Try it:
Every entry must appear in the output exactly as it does here.
----- Data extracts -----
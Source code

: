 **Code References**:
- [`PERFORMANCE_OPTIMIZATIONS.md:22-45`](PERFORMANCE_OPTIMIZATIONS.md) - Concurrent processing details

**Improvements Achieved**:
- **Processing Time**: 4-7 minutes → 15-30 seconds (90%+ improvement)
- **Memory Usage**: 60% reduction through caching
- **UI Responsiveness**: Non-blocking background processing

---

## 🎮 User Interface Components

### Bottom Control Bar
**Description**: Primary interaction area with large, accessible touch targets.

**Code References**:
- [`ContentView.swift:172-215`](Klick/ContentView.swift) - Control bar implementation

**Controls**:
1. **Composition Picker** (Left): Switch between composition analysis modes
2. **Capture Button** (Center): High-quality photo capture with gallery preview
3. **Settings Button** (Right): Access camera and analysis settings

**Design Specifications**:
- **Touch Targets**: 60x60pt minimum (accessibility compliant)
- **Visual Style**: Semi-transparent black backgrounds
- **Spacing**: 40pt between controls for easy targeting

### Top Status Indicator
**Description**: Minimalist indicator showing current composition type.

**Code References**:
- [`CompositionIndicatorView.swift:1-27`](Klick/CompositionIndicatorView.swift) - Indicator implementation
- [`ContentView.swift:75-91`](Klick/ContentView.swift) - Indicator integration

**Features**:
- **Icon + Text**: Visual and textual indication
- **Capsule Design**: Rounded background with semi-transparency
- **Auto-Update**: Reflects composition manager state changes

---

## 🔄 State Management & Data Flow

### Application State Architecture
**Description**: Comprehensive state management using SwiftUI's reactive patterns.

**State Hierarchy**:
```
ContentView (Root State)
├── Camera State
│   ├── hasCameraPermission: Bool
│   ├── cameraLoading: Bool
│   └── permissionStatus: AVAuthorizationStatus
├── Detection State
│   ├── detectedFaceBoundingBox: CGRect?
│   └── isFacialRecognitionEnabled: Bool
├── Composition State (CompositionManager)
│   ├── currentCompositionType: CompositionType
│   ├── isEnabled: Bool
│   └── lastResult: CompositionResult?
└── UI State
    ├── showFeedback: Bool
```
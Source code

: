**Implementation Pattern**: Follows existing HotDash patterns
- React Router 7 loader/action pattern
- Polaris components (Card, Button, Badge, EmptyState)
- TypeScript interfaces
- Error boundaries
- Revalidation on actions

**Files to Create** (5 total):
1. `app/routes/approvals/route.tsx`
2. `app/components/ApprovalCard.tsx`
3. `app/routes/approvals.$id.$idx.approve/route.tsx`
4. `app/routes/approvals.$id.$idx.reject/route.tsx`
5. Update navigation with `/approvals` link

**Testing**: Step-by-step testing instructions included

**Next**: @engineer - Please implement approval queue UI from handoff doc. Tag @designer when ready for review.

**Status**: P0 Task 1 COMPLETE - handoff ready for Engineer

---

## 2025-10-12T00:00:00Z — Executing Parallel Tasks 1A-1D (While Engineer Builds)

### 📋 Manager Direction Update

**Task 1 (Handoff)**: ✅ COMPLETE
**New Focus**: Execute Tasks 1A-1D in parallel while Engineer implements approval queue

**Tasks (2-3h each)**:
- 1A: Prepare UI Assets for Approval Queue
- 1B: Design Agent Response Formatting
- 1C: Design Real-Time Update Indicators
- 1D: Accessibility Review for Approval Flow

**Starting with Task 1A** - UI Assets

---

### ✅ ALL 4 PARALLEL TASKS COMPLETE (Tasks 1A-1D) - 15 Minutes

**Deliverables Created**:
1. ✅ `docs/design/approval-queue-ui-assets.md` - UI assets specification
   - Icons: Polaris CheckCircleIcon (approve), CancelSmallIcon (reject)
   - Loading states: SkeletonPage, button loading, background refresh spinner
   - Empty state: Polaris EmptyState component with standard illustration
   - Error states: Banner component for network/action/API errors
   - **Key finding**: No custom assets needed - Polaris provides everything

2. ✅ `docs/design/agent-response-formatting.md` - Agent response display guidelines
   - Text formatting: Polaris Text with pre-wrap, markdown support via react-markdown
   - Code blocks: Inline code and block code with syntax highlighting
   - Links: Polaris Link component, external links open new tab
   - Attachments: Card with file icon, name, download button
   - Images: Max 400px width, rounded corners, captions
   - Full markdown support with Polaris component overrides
-----
Expected answer:
Source code

: **Code References**:
- [`PERFORMANCE_OPTIMIZATIONS.md:22-45`](PERFORMANCE_OPTIMIZATIONS.md) - Concurrent processing details

**Improvements Achieved**:
- **Processing Time**: 4-7 minutes → 15-30 seconds (90%+ improvement)
- **Memory Usage**: 60% reduction through caching
- **UI Responsiveness**: Non-blocking background processing

---

## 🎮 User Interface Components

### Bottom Control Bar
**Description**: Primary interaction area with large, accessible touch targets.

**Code References**:
- [`ContentView.swift:172-215`](Klick/ContentView.swift) - Control bar implementation

**Controls**:
1. **Composition Picker** (Left): Switch between composition analysis modes
2. **Capture Button** (Center): High-quality photo capture with gallery preview
3. **Settings Button** (Right): Access camera and analysis settings

**Design Specifications**:
- **Touch Targets**: 60x60pt minimum (accessibility compliant)
- **Visual Style**: Semi-transparent black backgrounds
- **Spacing**: 40pt between controls for easy targeting

### Top Status Indicator
**Description**: Minimalist indicator showing current composition type.

**Code References**:
- [`CompositionIndicatorView.swift:1-27`](Klick/CompositionIndicatorView.swift) - Indicator implementation
- [`ContentView.swift:75-91`](Klick/ContentView.swift) - Indicator integration

**Features**:
- **Icon + Text**: Visual and textual indication
- **Capsule Design**: Rounded background with semi-transparency
- **Auto-Update**: Reflects composition manager state changes

---

## 🔄 State Management & Data Flow

### Application State Architecture
**Description**: Comprehensive state management using SwiftUI's reactive patterns.

**State Hierarchy**:
```
ContentView (Root State)
├── Camera State
│   ├── hasCameraPermission: Bool
│   ├── cameraLoading: Bool
│   └── permissionStatus: AVAuthorizationStatus
├── Detection State
│   ├── detectedFaceBoundingBox: CGRect?
│   └── isFacialRecognitionEnabled: Bool
├── Composition State (CompositionManager)
│   ├── currentCompositionType: CompositionType
│   ├── isEnabled: Bool
│   └── lastResult: CompositionResult?
└── UI State
    ├── showFeedback: Bool
```
Source code

:**Implementation Pattern**: Follows existing HotDash patterns
- React Router 7 loader/action pattern
- Polaris components (Card, Button, Badge, EmptyState)
- TypeScript interfaces
- Error boundaries
- Revalidation on actions

**Files to Create** (5 total):
1. `app/routes/approvals/route.tsx`
2. `app/components/ApprovalCard.tsx`
3. `app/routes/approvals.$id.$idx.approve/route.tsx`
4. `app/routes/approvals.$id.$idx.reject/route.tsx`
5. Update navigation with `/approvals` link

**Testing**: Step-by-step testing instructions included

**Next**: @engineer - Please implement approval queue UI from handoff doc. Tag @designer when ready for review.

**Status**: P0 Task 1 COMPLETE - handoff ready for Engineer

---

## 2025-10-12T00:00:00Z — Executing Parallel Tasks 1A-1D (While Engineer Builds)

### 📋 Manager Direction Update

**Task 1 (Handoff)**: ✅ COMPLETE
**New Focus**: Execute Tasks 1A-1D in parallel while Engineer implements approval queue

**Tasks (2-3h each)**:
- 1A: Prepare UI Assets for Approval Queue
- 1B: Design Agent Response Formatting
- 1C: Design Real-Time Update Indicators
- 1D: Accessibility Review for Approval Flow

**Starting with Task 1A** - UI Assets

---

### ✅ ALL 4 PARALLEL TASKS COMPLETE (Tasks 1A-1D) - 15 Minutes

**Deliverables Created**:
1. ✅ `docs/design/approval-queue-ui-assets.md` - UI assets specification
   - Icons: Polaris CheckCircleIcon (approve), CancelSmallIcon (reject)
   - Loading states: SkeletonPage, button loading, background refresh spinner
   - Empty state: Polaris EmptyState component with standard illustration
   - Error states: Banner component for network/action/API errors
   - **Key finding**: No custom assets needed - Polaris provides everything

2. ✅ `docs/design/agent-response-formatting.md` - Agent response display guidelines
   - Text formatting: Polaris Text with pre-wrap, markdown support via react-markdown
   - Code blocks: Inline code and block code with syntax highlighting
   - Links: Polaris Link component, external links open new tab
   - Attachments: Card with file icon, name, download button
   - Images: Max 400px width, rounded corners, captions
   - Full markdown support with Polaris component overrides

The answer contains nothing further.